What the task asks:
Your answer should be the exact lines of the records, starting with the one containing "Using Random Forest</a>" and running to the end.

Stored data
--*--
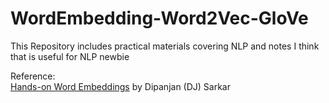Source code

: # WordEmbedding-Word2Vec-GloVe

This Repository includes practical materials covering NLP
and notes I think that is useful for NLP newbie

Reference:   
<a href="https://towardsdatascience.com/understanding-feature-engineering-part-4-deep-learning-methods-for-text-data-96c44370bbfa">
Hands-on Word Embeddings</a> by Dipanjan (DJ) Sarkar

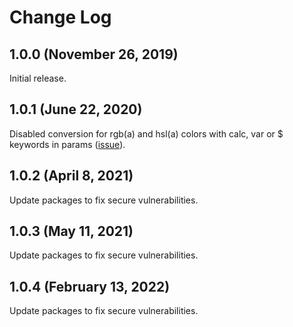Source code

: # Change Log


## 1.0.0 (November 26, 2019)
Initial release.

## 1.0.1 (June 22, 2020)
Disabled conversion for rgb(a) and hsl(a) colors with calc, var or $ keywords in params ([issue](https://github.com/EdMSL/postcss-color-converter/issues/2)).

## 1.0.2 (April 8, 2021)
Update packages to fix secure vulnerabilities.

## 1.0.3 (May 11, 2021)
Update packages to fix secure vulnerabilities.

## 1.0.4 (February 13, 2022)
Update packages to fix secure vulnerabilities.
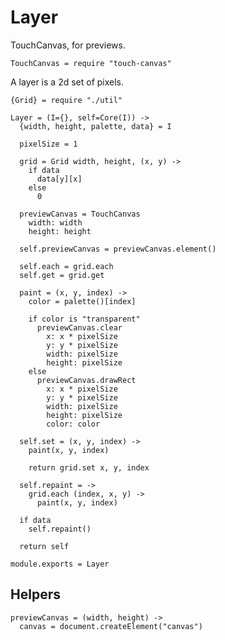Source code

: Layer
=====

TouchCanvas, for previews.

    TouchCanvas = require "touch-canvas"

A layer is a 2d set of pixels.

    {Grid} = require "./util"

    Layer = (I={}, self=Core(I)) ->
      {width, height, palette, data} = I

      pixelSize = 1

      grid = Grid width, height, (x, y) ->
        if data
          data[y][x]
        else
          0

      previewCanvas = TouchCanvas
        width: width
        height: height

      self.previewCanvas = previewCanvas.element()

      self.each = grid.each
      self.get = grid.get

      paint = (x, y, index) ->
        color = palette()[index]

        if color is "transparent"
          previewCanvas.clear
            x: x * pixelSize
            y: y * pixelSize
            width: pixelSize
            height: pixelSize
        else
          previewCanvas.drawRect
            x: x * pixelSize
            y: y * pixelSize
            width: pixelSize
            height: pixelSize
            color: color

      self.set = (x, y, index) ->
        paint(x, y, index)

        return grid.set x, y, index

      self.repaint = ->
        grid.each (index, x, y) ->
          paint(x, y, index)

      if data
        self.repaint()

      return self

    module.exports = Layer

Helpers
-------

    previewCanvas = (width, height) ->
      canvas = document.createElement("canvas")
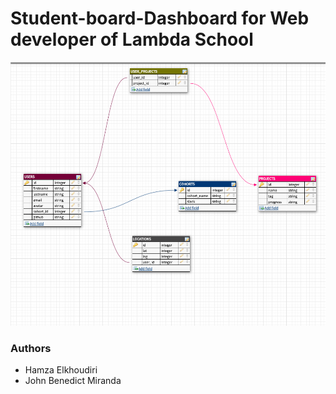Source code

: # Student-board-Dashboard for Web developer of Lambda School

![](assets/dbdesign-2019.png)

### Authors

- Hamza Elkhoudiri
- John Benedict Miranda
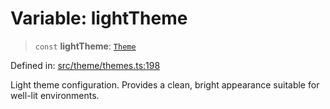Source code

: # Variable: lightTheme

> `const` **lightTheme**: [`Theme`](../../types/interfaces/Theme.md)

Defined in: [src/theme/themes.ts:198](https://github.com/Nick2bad4u/Uptime-Watcher/blob/dca5483e793478722cd3e6e125cafcec5fc771f0/src/theme/themes.ts#L198)

Light theme configuration.
Provides a clean, bright appearance suitable for well-lit environments.
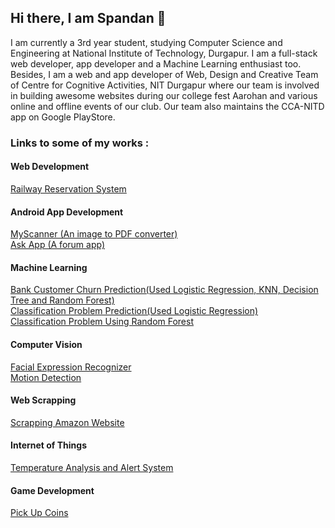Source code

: ## Hi there, I am Spandan 👋

<!--
**spandanpal22/spandanpal22** is a ✨ _special_ ✨ repository because its `README.md` (this file) appears on your GitHub profile.

Here are some ideas to get you started:

- 🔭 I’m currently working on ...
- 🌱 I’m currently learning ...
- 👯 I’m looking to collaborate on ...
- 🤔 I’m looking for help with ...
- 💬 Ask me about ...
- 📫 How to reach me: ...
- 😄 Pronouns: ...
- ⚡ Fun fact: ...
-->
I am currently a 3rd year student, studying Computer Science and Engineering at National Institute of Technology, Durgapur. I am a full-stack web developer, app developer and a Machine Learning enthusiast too. Besides, I am a web and app developer of Web, Design and Creative Team of Centre for Cognitive Activities, NIT Durgapur where our team is involved in building awesome websites during our college fest Aarohan and various online and offline events of our club. Our team also maintains the CCA-NITD app on Google PlayStore.
<br/>

### Links to some of my works :

#### Web Development
<a href="https://github.com/spandanpal22/Railway_Reservation_System">Railway Reservation System</a>
<br/>
#### Android App Development
<a href="https://github.com/spandanpal22/MyScanner-Public">MyScanner (An image to PDF converter)</a>
<br/>
<a href="https://github.com/spandanpal22/Ask-App">Ask App (A forum app)</a>
<br/>
#### Machine Learning
<a href="https://github.com/spandanpal22/Bank-Customer-Churn-Prediction">Bank Customer Churn Prediction(Used Logistic Regression, KNN, Decision Tree and Random Forest)</a>
<br/>
<a href="https://github.com/spandanpal22/Classification_Problem_Prediction">Classification Problem Prediction(Used Logistic Regression)</a>
<br/>
<a href="https://github.com/spandanpal22/Classification_Problem_Random_Forest">Classification Problem Using Random Forest</a>
<br/>
#### Computer Vision
<a href="https://github.com/spandanpal22/facial-expression-recognition">Facial Expression Recognizer</a>
<br/>
<a href="https://github.com/spandanpal22/Motion-Detection-Using-OpenCV">Motion Detection</a>
<br/>
#### Web Scrapping
<a href="https://github.com/spandanpal22/Web_Scraping_Amazon">Scrapping Amazon Website</a>
<br/>
#### Internet of Things
<a href="https://github.com/spandanpal22/Internshala_IoT_Training_Final_Project">Temperature Analysis and Alert System</a>
<br/>
#### Game Development
<a href="https://github.com/spandanpal22/PickUpCoins">Pick Up Coins</a>
<br/>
--*--
Response box:
<a href="https://github.com/spandanpal22/Classification_Problem_Random_Forest">Classification Problem Using Random Forest</a>
<br/>
#### Computer Vision
<a href="https://github.com/spandanpal22/facial-expression-recognition">Facial Expression Recognizer</a>
<br/>
<a href="https://github.com/spandanpal22/Motion-Detection-Using-OpenCV">Motion Detection</a>
<br/>
#### Web Scrapping
<a href="https://github.com/spandanpal22/Web_Scraping_Amazon">Scrapping Amazon Website</a>
<br/>
#### Internet of Things
<a href="https://github.com/spandanpal22/Internshala_IoT_Training_Final_Project">Temperature Analysis and Alert System</a>
<br/>
#### Game Development
<a href="https://github.com/spandanpal22/PickUpCoins">Pick Up Coins</a>
<br/>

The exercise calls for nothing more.